Judul: Setitik Asa Dalam Kalbu
Penulis: Momoy
Vira sudah berusia 15 tahun. Ia duduk di bangku SMP kelas 3. Rambutnya panjang dan lembut. Kulitnya putih. Tampak cantik. Ia tersenyum dan tertawa, menambah pesona. Sayang, dia menyembunyikan rahasia besar di dalam hidupnya. Tak satu di antara kawan-kawannya yang tahu.
“Hei, Sayang! Kamu di mana? Aku sudah pulang sekolah, nih!” ujar Dio di ujung telepon.

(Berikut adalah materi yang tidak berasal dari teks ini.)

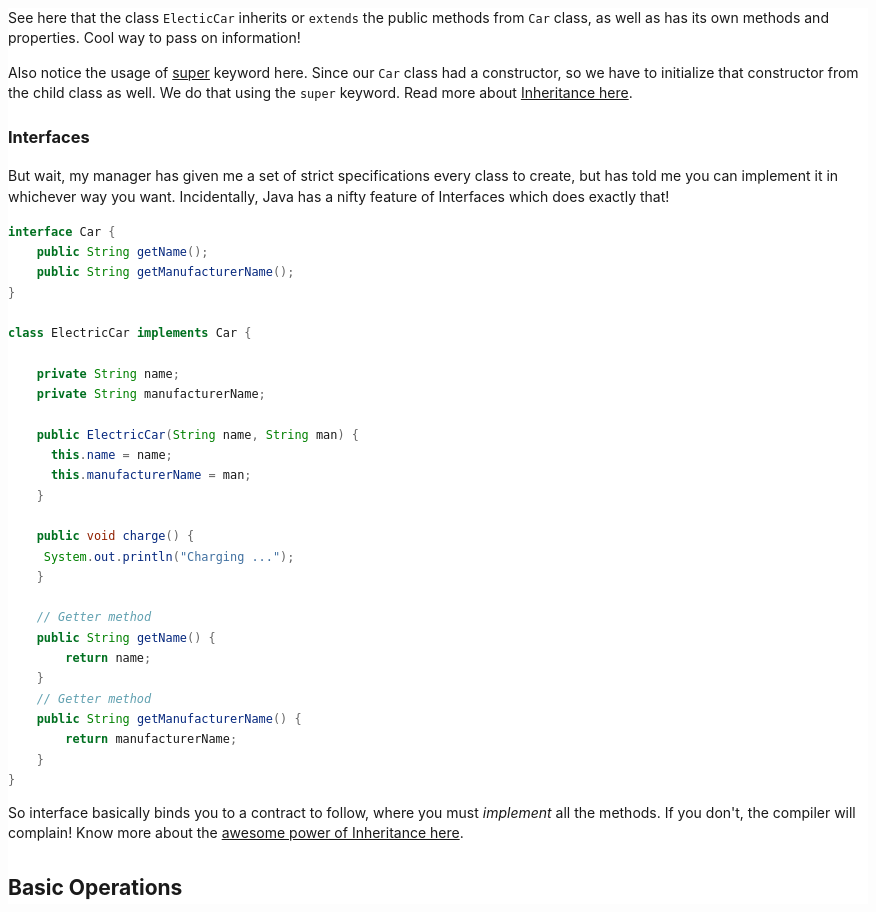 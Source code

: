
 ```java
```

See here that the class `ElecticCar` inherits or `extends` the public methods from `Car` class, as well as has its own methods and properties. Cool way to pass on information!

Also notice the usage of [super](https://docs.oracle.com/javase/tutorial/java/IandI/super.html) keyword here. Since our `Car` class had a constructor, so we have to initialize that constructor from the child class as well. We do that using the `super` keyword. Read more about [Inheritance here](#TODO).

### Interfaces

But wait, my manager has given me a set of strict specifications every class to create, but has told me you can implement it in whichever way you want. Incidentally, Java has a nifty feature of Interfaces which does exactly that!

```java
interface Car {
	public String getName();
	public String getManufacturerName();
}

class ElectricCar implements Car {
	
	private String name;
	private String manufacturerName;

	public ElectricCar(String name, String man) {
	  this.name = name;
	  this.manufacturerName = man;
    }

	public void charge() {
	 System.out.println("Charging ...");
	}

	// Getter method
	public String getName() {
		return name;
	}
  	// Getter method
	public String getManufacturerName() {
		return manufacturerName;
	}
}
```

So interface basically binds you to a contract to follow, where you must _implement_ all the methods. If you don't, the compiler will complain! Know more about the [awesome power of Inheritance here](#TODO).

## Basic Operations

“Sebentar lagi aku keluar. Aku tunggu di luar, ya!” balas Vira, kemudian menutup telepon.
Bagi Vira, Dio adalah lelaki yang paling mengerti dirinya. Mereka tak berpacaran. Hanya saja, begitulah cara mereka saling menyapa, dengan kata “sayang”. Dio selalu ada untuk Vira kapan pun Vira merasa kesepian dan butuh teman untuk mengungkapkan segala keluh kesahnya.
Vira masih bergeming dengan seribu lamunannya akan penuturan bundanya kemarin sore. Ia ingin menangis sebenarnya, tetapi tak tahu menangis untuk siapa. Ia ingin berontak dan memaki, tapi tak tahu memaki untuk siapa. Yang terlintas hanyalah kata-kata bundanya.

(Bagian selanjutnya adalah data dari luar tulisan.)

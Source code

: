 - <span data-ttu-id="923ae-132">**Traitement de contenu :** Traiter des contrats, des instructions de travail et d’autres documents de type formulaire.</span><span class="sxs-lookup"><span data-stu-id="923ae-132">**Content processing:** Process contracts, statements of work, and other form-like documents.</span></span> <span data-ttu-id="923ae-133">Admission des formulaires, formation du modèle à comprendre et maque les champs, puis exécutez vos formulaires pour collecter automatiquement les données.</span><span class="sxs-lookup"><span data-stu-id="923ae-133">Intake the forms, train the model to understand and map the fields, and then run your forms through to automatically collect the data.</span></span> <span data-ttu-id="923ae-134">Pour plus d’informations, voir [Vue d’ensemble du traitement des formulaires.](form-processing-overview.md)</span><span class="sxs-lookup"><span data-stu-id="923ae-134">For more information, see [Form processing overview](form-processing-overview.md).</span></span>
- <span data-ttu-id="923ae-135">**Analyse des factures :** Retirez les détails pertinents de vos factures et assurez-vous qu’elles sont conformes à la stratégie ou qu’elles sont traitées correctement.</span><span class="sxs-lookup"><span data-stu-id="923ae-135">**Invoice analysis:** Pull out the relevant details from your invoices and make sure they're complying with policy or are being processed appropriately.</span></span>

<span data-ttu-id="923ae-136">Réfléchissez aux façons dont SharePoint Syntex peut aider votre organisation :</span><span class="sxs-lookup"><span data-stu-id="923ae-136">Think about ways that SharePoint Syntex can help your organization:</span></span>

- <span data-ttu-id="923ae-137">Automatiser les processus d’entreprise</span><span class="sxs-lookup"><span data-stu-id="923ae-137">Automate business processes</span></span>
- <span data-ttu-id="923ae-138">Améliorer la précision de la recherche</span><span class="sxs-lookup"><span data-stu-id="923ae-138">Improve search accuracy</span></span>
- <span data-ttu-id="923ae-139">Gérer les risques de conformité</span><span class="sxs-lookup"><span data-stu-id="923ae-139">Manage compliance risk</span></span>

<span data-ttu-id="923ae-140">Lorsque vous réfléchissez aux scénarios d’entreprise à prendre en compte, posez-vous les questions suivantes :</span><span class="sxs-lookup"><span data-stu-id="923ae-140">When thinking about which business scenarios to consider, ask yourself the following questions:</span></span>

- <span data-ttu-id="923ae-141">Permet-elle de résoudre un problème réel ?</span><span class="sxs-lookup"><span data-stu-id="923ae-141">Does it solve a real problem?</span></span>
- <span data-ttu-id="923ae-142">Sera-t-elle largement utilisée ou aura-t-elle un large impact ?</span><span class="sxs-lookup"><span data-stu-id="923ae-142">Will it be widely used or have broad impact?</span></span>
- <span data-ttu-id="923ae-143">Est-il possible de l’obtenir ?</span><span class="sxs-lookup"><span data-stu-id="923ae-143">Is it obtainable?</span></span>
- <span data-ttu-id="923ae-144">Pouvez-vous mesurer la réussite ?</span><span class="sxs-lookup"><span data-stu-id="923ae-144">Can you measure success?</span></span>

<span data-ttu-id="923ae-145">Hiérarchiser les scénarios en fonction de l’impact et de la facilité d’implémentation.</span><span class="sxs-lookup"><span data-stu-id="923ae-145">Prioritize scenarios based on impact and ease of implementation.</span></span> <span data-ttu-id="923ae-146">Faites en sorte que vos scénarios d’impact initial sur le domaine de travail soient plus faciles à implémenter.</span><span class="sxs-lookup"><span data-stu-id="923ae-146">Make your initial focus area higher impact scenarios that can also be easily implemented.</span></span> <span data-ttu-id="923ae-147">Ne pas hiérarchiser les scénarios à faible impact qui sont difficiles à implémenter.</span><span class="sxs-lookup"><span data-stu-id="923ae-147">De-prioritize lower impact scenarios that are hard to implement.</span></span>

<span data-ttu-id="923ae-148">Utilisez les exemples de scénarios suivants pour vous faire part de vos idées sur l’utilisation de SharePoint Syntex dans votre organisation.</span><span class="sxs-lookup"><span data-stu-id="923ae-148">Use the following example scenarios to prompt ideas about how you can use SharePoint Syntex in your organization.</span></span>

“Vira, Sayang! Sebelumnya bunda dan ayah ingin meminta maaf padamu. Tetapi, tidak apa-apa jika kamu tidak bisa memaafkan kami. Kami harus mengatakan yang sebenar-benarnya padamu bahwa kami bukanlah orang tua kandungmu.”
Vira terperangah mendengar ungkapan sang bunda yang dengan begitu pilu mengungkapkan kebenaran itu padanya. Ingin dia berkata, “Bunda jangan bercanda!”. Akan tetapi, untuk apa bundaku bercanda pada hal serius seperti ini? Pikirnya. Ia pun hanya bisa menahan diri untuk tidak menangis di hadapan bunda dan ayahnya.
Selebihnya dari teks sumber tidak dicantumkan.